WORK ITEM: When a line of the material has the word "finite" in it, copy that line.

**** EXERCISE DATA

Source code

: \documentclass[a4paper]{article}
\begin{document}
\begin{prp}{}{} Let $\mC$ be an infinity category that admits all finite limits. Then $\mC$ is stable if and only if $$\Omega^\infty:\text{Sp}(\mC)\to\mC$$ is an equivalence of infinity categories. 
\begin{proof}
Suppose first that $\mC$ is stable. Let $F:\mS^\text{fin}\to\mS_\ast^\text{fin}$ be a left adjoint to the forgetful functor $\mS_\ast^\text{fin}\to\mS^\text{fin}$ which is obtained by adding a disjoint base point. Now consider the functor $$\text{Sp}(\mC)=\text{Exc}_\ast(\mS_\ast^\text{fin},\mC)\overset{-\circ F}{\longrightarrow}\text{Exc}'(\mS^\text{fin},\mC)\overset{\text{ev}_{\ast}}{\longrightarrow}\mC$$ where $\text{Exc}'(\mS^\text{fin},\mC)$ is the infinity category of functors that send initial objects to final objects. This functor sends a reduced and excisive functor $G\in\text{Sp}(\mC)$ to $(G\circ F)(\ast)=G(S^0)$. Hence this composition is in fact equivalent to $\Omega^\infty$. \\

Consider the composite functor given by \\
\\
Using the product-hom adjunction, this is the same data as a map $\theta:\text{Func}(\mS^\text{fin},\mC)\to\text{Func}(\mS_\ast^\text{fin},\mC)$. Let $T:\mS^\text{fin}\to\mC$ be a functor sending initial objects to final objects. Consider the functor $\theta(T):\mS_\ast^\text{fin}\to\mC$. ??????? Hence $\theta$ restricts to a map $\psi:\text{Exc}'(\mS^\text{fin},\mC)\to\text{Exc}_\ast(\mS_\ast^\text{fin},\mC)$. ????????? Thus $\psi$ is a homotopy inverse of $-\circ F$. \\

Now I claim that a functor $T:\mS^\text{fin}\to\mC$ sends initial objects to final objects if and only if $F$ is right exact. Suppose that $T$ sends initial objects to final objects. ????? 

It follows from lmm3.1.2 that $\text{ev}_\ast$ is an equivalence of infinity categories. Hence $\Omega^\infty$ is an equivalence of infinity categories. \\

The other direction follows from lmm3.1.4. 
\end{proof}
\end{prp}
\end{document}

********
**** EXERCISE DATA

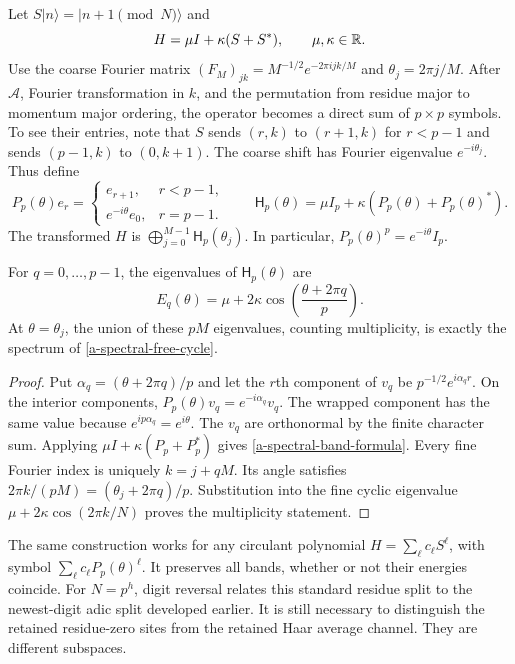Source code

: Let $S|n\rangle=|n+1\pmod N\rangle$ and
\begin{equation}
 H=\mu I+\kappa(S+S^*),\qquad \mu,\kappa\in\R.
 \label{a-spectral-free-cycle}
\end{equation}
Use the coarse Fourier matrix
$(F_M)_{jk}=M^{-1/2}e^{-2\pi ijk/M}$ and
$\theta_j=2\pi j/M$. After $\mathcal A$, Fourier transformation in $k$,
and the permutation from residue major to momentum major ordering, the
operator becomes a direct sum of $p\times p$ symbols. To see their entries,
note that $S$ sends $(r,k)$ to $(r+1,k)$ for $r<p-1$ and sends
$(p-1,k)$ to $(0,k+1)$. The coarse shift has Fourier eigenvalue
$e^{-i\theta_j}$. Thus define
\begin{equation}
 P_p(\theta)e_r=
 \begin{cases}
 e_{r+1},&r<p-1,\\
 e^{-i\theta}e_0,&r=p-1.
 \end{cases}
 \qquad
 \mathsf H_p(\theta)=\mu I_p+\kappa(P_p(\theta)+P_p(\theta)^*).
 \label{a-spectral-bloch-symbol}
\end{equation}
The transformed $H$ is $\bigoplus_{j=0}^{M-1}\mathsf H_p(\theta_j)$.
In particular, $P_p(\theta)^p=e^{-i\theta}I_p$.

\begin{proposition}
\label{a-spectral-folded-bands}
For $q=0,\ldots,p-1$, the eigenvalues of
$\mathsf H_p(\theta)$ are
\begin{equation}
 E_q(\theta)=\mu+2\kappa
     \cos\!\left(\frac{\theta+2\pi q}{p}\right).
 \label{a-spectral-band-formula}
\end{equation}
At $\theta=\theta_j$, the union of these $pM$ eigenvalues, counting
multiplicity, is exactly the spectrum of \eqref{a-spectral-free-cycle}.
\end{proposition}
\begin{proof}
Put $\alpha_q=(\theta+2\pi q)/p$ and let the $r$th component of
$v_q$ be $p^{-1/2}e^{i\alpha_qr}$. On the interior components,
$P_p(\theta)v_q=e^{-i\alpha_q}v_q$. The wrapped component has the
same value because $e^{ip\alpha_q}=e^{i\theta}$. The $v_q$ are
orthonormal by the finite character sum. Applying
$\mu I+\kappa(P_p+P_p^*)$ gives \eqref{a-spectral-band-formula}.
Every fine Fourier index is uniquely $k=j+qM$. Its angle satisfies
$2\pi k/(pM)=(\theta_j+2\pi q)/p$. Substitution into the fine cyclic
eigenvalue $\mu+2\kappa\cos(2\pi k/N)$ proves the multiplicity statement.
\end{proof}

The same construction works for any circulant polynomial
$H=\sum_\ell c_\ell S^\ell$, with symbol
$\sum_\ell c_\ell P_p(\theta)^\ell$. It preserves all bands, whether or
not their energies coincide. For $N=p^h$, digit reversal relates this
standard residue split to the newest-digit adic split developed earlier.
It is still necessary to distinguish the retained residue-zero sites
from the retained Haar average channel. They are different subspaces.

********
**** EXERCISE DATA

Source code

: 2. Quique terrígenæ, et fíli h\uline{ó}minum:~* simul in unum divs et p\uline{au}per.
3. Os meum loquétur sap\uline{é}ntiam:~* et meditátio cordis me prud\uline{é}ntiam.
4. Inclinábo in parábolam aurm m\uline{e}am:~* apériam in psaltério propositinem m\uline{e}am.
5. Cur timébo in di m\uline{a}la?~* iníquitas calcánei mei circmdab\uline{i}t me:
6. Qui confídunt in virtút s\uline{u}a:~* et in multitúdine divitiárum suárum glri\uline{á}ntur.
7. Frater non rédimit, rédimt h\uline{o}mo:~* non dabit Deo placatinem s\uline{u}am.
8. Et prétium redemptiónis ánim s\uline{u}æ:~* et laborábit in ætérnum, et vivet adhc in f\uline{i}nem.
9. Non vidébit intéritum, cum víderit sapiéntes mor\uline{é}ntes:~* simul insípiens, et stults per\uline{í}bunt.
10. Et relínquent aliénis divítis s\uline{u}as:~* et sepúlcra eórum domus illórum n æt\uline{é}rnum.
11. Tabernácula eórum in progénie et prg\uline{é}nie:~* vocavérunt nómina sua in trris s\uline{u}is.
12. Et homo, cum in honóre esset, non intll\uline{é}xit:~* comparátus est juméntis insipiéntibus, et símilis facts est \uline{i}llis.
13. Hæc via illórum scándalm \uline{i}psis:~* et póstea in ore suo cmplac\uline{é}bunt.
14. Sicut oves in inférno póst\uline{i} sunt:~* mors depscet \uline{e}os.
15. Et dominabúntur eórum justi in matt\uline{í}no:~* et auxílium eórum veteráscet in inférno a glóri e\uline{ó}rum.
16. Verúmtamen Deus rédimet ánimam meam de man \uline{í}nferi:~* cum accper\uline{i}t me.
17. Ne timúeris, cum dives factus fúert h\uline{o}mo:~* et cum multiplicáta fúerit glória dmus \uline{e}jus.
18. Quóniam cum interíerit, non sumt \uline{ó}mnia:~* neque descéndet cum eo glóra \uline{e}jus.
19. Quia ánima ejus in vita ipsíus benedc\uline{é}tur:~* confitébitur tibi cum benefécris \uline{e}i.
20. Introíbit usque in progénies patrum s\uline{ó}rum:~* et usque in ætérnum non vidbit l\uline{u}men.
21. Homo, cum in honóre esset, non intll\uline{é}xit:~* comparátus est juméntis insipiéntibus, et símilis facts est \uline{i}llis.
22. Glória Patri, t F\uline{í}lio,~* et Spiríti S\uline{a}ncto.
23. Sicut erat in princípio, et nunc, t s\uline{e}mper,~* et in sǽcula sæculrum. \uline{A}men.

********

ANSWER BOX:
\begin{prp}{}{} Let $\mC$ be an infinity category that admits all finite limits. Then $\mC$ is stable if and only if $$\Omega^\infty:\text{Sp}(\mC)\to\mC$$ is an equivalence of infinity categories. 
orthonormal by the finite character sum. Applying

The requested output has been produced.